To the Editor:

Re “Calling the Folks About Campus Drinking” (On Education column, Sept. 12):

Samuel G. Freedman notes that since the start of the University of Wisconsin’s parent notification program, student detox admissions have increased by 65 percent. Why? Because more than half of our 28,000 undergraduates engage in dangerous drinking at least once every two weeks, and they constitute a reservoir that continues to feed the pipeline to detox.

A concerning ripple effect is that many students return to their communities and reinforce a culture that generates disturbing statistics: Wisconsin leads the nation in binge and heavy drinking, which, along with the far less common use of illicit drugs, are the fourth most common cause of death and hospitalization in this state.

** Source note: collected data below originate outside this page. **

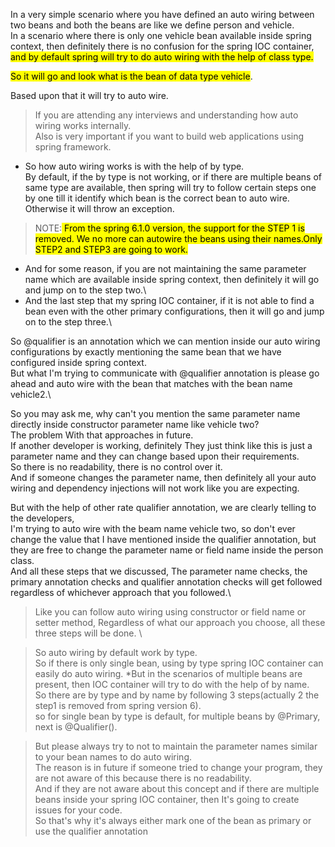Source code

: In a very simple scenario where you have defined an auto wiring between two beans and both the beans are like we define person and vehicle.\
In a scenario where there is only one vehicle bean available inside spring context, then definitely there is no confusion for the spring IOC container, <mark> and by default spring will try to do auto wiring
with the help of class type.<mark>

<mark> So it will go and look what is the bean of data type vehicle</mark>.

Based upon that it will try to auto wire.

>If you are attending any interviews and understanding how auto wiring works internally.\
Also is very important if you want to build web applications using spring framework.

* So how auto wiring works is with the help of by type.\
By default, if the by type is not working, or if there are multiple beans of same type are available,
then spring will try to follow certain steps one by one till it identify which bean is the correct bean
to auto wire.\
Otherwise it will throw an exception.

> NOTE:<mark> From the spring 6.1.0 version, the support for the STEP 1 is removed. We no more can autowire the beans using their names.Only STEP2 and STEP3 are going to work.</mark>

* And for some reason, if you are not maintaining the same parameter name which are available inside spring context, then definitely it will go and jump on to the step two.\
* And the last step that my spring IOC container, if it is not able to find a bean even with the other primary configurations, then it will go and jump on to the step three.\

So @qualifier is an annotation which we can mention inside our auto wiring configurations by exactly mentioning the same bean that we have configured inside spring context.\
But what I'm trying to communicate with @qualifier annotation is please go ahead and auto wire with the bean that matches with the bean name vehicle2.\

So you may ask me, why can't you mention the same parameter name directly inside constructor parameter name like vehicle two?\
The problem With that approaches in future.\
If another developer is working, definitely They just think like this is  just a parameter name and they can change based upon their requirements.\
So there is no readability, there is no control over it.\
And if someone changes the parameter name, then definitely all your auto wiring and dependency injections
will not work like you are expecting.


But with the help of other rate qualifier annotation, we are clearly telling to the developers,\
I'm trying to auto wire with the beam name vehicle two, so don't ever change the value that I have mentioned inside the qualifier annotation, but they are free to change the parameter name or field
name inside the person class.\
And all these steps that we discussed, The parameter name checks, the primary annotation checks and qualifier annotation checks will get followed regardless of whichever approach that you followed.\


 >Like you can follow auto wiring using constructor or field name or setter method,
Regardless of what our approach you choose, all these three steps will be done. \


>So auto wiring by default work by type.\
So if there is only single bean, using by type spring IOC container can easily do auto wiring.
*But in the scenarios of multiple beans are present, then IOC container will try to do with the help
of by name.\
So there are by type and by name by following 3 steps(actually 2 the step1 is removed from spring version 6).\
so for single bean by type is default, for multiple beans by @Primary, next is  @Qualifier().


>But please always try to not to maintain the parameter names similar to your bean names to do auto wiring.\
The reason is in future if someone tried to change your program, they are not aware of this because there is no readability.\
And if they are not aware about this concept and if there are multiple beans inside your spring IOC container, then It's going to create issues for your code.\
So that's why it's always either mark one of the bean as primary or use the qualifier annotation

We need a much broader prevention effort. It is time for university, local and state officials to buck the prevailing culture and implement evidence-based prevention strategies. These include universal screening and intervention, restrictions on the density of alcohol outlets, higher taxes on alcohol, and many other approaches. Beneficiaries would not just be students and their families. Nearby residents and businesses and taxpayers everywhere bear the consequences of dangerous drinking.

Richard L. Brown, M.D.
Madison, Wis., Sept. 13, 2007
The writer is an associate professor in the department of family medicine, University of Wisconsin School of Medicine and Public Health.

Note from KBJ: What are we to expect from a state the Major League Baseball team of which is known as the Brewers? And seriously, what is there to do in Wisconsin besides get drunk? (This is payback for all of Will’s taunts.)